-- Data excerpts follows --

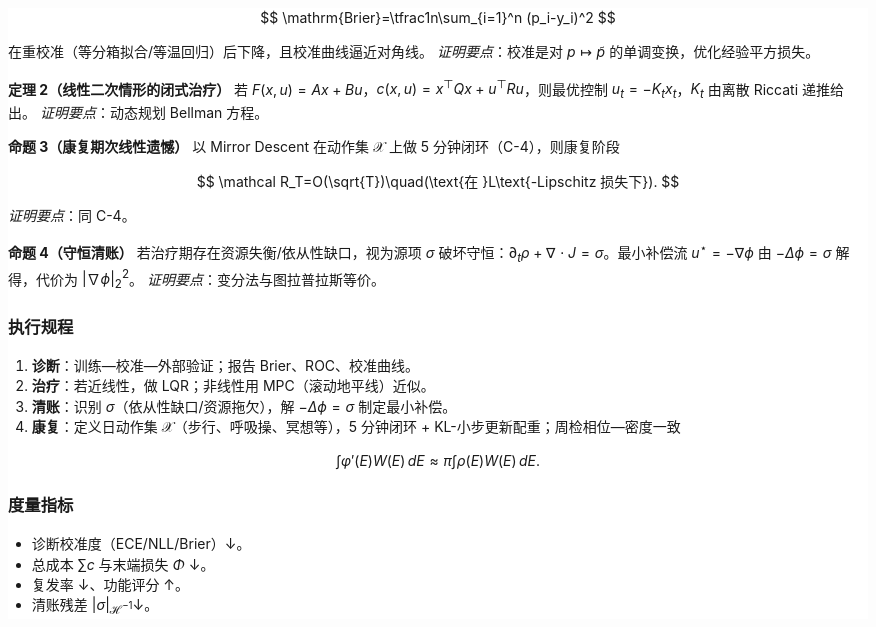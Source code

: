 $$
\mathrm{Brier}=\tfrac1n\sum_{i=1}^n (p_i-y_i)^2
$$

在重校准（等分箱拟合/等温回归）后下降，且校准曲线逼近对角线。
*证明要点*：校准是对 $p\mapsto \tilde p$ 的单调变换，优化经验平方损失。

**定理 2（线性二次情形的闭式治疗）** 若 $F(x,u)=Ax+Bu$，$c(x,u)=x^\top Qx+u^\top Ru$，则最优控制 $u_t=-K_tx_t$，$K_t$ 由离散 Riccati 递推给出。
*证明要点*：动态规划 Bellman 方程。

**命题 3（康复期次线性遗憾）** 以 Mirror Descent 在动作集 $\mathcal X$ 上做 5 分钟闭环（C-4），则康复阶段

$$
\mathcal R_T=O(\sqrt{T})\quad(\text{在 }L\text{-Lipschitz 损失下}).
$$

*证明要点*：同 C-4。

**命题 4（守恒清账）** 若治疗期存在资源失衡/依从性缺口，视为源项 $\sigma$ 破坏守恒：$\partial_t\rho+\nabla\!\cdot J=\sigma$。最小补偿流 $u^\star=-\nabla\phi$ 由 $-\Delta\phi=\sigma$ 解得，代价为 $|\nabla\phi|_2^2$。
*证明要点*：变分法与图拉普拉斯等价。

### 执行规程

1. **诊断**：训练—校准—外部验证；报告 $\mathrm{Brier}$、ROC、校准曲线。
2. **治疗**：若近线性，做 LQR；非线性用 MPC（滚动地平线）近似。
3. **清账**：识别 $\sigma$（依从性缺口/资源拖欠），解 $-\Delta\phi=\sigma$ 制定最小补偿。
4. **康复**：定义日动作集 $\mathcal X$（步行、呼吸操、冥想等），5 分钟闭环 + KL-小步更新配重；周检相位—密度一致

$$
\int \varphi'(E)W(E)\,dE\approx \pi\int \rho(E)W(E)\,dE .
$$

### 度量指标

* 诊断校准度（ECE/NLL/Brier）$\downarrow$。
* 总成本 $\sum c$ 与末端损失 $\Phi$ $\downarrow$。
* 复发率 $\downarrow$、功能评分 $\uparrow$。
* 清账残差 $|\sigma|_{\mathcal H^{-1}}\downarrow$。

-- Data excerpts concluded --

-- Task goal --
Only one span is to be repeated: the line with "与末端损失 $\Phi$ $\downarrow$。" through the final line of the entries above, word for word.

-- Exercise response --
* 总成本 $\sum c$ 与末端损失 $\Phi$ $\downarrow$。
* 复发率 $\downarrow$、功能评分 $\uparrow$。
* 清账残差 $|\sigma|_{\mathcal H^{-1}}\downarrow$。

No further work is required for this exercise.